Work instruction → For this listing, the lines between the one holding "xhr.onload = function()" and the one holding "Google에서 제작한 [React", inclusive, must be set down exactly.

§ §

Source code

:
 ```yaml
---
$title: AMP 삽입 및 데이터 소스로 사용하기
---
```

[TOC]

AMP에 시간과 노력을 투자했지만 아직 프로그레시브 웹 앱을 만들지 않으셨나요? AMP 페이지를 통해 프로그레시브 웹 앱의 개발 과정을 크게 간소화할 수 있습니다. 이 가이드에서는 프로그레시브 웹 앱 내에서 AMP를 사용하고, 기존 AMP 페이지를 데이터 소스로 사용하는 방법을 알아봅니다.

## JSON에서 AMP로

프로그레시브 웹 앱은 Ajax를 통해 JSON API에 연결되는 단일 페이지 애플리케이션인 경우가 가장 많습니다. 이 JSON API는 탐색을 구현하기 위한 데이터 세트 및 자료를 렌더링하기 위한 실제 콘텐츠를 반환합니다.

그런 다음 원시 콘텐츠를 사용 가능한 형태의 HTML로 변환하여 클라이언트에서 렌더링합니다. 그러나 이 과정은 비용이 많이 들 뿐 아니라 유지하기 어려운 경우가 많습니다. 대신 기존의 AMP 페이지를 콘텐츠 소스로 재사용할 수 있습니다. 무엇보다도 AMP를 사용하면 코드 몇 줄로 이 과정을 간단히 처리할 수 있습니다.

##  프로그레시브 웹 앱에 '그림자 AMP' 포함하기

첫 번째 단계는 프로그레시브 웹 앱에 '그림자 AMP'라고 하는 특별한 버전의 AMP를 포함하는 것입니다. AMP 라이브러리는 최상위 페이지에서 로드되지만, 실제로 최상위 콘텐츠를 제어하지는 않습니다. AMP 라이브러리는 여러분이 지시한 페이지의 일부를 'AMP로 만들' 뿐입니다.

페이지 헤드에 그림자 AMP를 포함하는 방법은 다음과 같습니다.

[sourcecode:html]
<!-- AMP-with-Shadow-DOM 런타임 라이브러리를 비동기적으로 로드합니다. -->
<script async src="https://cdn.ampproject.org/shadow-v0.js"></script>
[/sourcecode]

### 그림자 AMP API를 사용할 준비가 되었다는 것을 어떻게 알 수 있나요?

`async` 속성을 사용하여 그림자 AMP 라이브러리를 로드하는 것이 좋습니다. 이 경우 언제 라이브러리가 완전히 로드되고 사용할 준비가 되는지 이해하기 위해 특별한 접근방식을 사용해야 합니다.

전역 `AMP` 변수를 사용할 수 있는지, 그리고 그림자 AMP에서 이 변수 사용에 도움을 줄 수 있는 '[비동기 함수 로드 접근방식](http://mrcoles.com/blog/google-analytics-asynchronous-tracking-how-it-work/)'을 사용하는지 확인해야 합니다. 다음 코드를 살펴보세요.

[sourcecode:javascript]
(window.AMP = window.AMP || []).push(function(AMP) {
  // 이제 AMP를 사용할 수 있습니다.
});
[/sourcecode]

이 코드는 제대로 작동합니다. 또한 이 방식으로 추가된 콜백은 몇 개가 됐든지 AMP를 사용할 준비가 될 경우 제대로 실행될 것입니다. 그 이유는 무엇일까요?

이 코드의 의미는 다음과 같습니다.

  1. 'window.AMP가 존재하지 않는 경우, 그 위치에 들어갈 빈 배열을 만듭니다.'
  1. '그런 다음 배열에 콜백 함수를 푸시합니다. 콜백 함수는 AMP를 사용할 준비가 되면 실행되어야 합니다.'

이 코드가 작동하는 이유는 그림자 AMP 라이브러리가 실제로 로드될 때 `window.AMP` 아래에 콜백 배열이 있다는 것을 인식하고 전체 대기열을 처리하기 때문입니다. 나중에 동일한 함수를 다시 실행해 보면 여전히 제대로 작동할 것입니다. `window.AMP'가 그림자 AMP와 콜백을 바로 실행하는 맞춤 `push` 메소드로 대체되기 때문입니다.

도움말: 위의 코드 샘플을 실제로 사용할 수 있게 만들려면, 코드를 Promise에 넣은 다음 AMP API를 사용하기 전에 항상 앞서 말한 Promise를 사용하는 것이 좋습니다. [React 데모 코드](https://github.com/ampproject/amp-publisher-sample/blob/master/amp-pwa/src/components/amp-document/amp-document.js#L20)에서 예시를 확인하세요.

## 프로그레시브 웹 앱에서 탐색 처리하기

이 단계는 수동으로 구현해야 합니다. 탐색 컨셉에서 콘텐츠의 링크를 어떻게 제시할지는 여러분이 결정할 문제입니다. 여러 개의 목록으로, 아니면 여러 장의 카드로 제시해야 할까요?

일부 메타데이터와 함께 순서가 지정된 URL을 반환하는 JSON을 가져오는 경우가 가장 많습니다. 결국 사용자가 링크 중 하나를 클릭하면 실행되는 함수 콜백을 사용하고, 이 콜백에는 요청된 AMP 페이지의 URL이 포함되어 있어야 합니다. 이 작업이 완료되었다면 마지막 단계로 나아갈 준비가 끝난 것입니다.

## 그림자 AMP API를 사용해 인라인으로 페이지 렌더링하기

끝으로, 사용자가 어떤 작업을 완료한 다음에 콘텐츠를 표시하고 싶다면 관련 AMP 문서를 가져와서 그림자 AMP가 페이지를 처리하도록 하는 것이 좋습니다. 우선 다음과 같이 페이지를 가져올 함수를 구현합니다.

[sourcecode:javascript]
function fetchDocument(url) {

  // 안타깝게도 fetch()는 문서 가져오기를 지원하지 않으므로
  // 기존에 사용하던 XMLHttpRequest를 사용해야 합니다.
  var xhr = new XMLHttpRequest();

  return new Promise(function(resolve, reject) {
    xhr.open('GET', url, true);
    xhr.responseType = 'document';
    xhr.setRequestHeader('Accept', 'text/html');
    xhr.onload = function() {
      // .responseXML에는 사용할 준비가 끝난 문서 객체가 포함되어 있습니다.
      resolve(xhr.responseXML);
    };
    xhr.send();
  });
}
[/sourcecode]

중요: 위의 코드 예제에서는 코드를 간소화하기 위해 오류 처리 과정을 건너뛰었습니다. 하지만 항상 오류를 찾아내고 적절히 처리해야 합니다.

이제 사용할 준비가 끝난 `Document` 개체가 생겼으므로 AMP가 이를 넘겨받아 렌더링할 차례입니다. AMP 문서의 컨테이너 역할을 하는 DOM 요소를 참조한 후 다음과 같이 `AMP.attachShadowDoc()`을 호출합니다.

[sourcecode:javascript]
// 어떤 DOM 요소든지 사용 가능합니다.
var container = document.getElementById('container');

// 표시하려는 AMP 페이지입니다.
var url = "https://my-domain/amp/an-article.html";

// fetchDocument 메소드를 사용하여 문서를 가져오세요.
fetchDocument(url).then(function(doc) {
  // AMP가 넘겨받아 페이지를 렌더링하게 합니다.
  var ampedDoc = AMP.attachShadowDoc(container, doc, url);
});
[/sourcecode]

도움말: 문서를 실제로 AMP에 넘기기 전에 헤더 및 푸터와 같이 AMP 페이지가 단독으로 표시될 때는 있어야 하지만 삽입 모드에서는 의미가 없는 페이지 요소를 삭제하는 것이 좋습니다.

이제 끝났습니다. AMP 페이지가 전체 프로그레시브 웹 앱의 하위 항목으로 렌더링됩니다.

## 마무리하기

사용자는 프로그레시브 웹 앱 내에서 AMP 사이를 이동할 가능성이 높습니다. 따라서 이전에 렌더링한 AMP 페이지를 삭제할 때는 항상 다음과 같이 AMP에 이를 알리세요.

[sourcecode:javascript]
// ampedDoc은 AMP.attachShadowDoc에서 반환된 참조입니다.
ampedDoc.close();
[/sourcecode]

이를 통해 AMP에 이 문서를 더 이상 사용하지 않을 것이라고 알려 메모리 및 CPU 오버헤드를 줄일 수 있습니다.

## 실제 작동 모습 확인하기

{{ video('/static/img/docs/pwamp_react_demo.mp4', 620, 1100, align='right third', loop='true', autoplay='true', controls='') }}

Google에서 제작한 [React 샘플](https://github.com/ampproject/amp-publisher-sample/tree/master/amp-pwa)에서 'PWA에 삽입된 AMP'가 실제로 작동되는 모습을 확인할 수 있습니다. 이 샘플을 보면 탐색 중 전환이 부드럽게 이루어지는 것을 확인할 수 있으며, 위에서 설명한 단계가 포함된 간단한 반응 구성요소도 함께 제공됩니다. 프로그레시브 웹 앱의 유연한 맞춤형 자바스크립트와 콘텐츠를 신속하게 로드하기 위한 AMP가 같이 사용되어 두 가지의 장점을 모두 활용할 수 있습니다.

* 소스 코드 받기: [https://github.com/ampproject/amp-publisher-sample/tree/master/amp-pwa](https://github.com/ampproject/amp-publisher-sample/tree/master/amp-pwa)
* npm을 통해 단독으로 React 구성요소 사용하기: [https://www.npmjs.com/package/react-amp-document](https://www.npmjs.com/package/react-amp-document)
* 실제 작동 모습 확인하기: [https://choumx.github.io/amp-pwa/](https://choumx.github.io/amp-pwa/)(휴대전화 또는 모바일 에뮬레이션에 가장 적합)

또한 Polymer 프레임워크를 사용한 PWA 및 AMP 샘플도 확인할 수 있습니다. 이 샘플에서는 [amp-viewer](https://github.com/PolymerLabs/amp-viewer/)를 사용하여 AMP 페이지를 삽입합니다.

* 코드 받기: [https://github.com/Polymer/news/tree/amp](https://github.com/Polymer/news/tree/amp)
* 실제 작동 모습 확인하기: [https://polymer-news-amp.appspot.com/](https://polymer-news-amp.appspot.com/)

§ §

Task answer →
    xhr.onload = function() {
      // .responseXML에는 사용할 준비가 끝난 문서 객체가 포함되어 있습니다.
      resolve(xhr.responseXML);
    };
    xhr.send();
  });
}
[/sourcecode]

중요: 위의 코드 예제에서는 코드를 간소화하기 위해 오류 처리 과정을 건너뛰었습니다. 하지만 항상 오류를 찾아내고 적절히 처리해야 합니다.

이제 사용할 준비가 끝난 `Document` 개체가 생겼으므로 AMP가 이를 넘겨받아 렌더링할 차례입니다. AMP 문서의 컨테이너 역할을 하는 DOM 요소를 참조한 후 다음과 같이 `AMP.attachShadowDoc()`을 호출합니다.

[sourcecode:javascript]
// 어떤 DOM 요소든지 사용 가능합니다.
var container = document.getElementById('container');

// 표시하려는 AMP 페이지입니다.
var url = "https://my-domain/amp/an-article.html";

// fetchDocument 메소드를 사용하여 문서를 가져오세요.
fetchDocument(url).then(function(doc) {
  // AMP가 넘겨받아 페이지를 렌더링하게 합니다.
  var ampedDoc = AMP.attachShadowDoc(container, doc, url);
});
[/sourcecode]

도움말: 문서를 실제로 AMP에 넘기기 전에 헤더 및 푸터와 같이 AMP 페이지가 단독으로 표시될 때는 있어야 하지만 삽입 모드에서는 의미가 없는 페이지 요소를 삭제하는 것이 좋습니다.

이제 끝났습니다. AMP 페이지가 전체 프로그레시브 웹 앱의 하위 항목으로 렌더링됩니다.

## 마무리하기

사용자는 프로그레시브 웹 앱 내에서 AMP 사이를 이동할 가능성이 높습니다. 따라서 이전에 렌더링한 AMP 페이지를 삭제할 때는 항상 다음과 같이 AMP에 이를 알리세요.

[sourcecode:javascript]
// ampedDoc은 AMP.attachShadowDoc에서 반환된 참조입니다.
ampedDoc.close();
[/sourcecode]

이를 통해 AMP에 이 문서를 더 이상 사용하지 않을 것이라고 알려 메모리 및 CPU 오버헤드를 줄일 수 있습니다.

## 실제 작동 모습 확인하기

{{ video('/static/img/docs/pwamp_react_demo.mp4', 620, 1100, align='right third', loop='true', autoplay='true', controls='') }}

Google에서 제작한 [React 샘플](https://github.com/ampproject/amp-publisher-sample/tree/master/amp-pwa)에서 'PWA에 삽입된 AMP'가 실제로 작동되는 모습을 확인할 수 있습니다. 이 샘플을 보면 탐색 중 전환이 부드럽게 이루어지는 것을 확인할 수 있으며, 위에서 설명한 단계가 포함된 간단한 반응 구성요소도 함께 제공됩니다. 프로그레시브 웹 앱의 유연한 맞춤형 자바스크립트와 콘텐츠를 신속하게 로드하기 위한 AMP가 같이 사용되어 두 가지의 장점을 모두 활용할 수 있습니다.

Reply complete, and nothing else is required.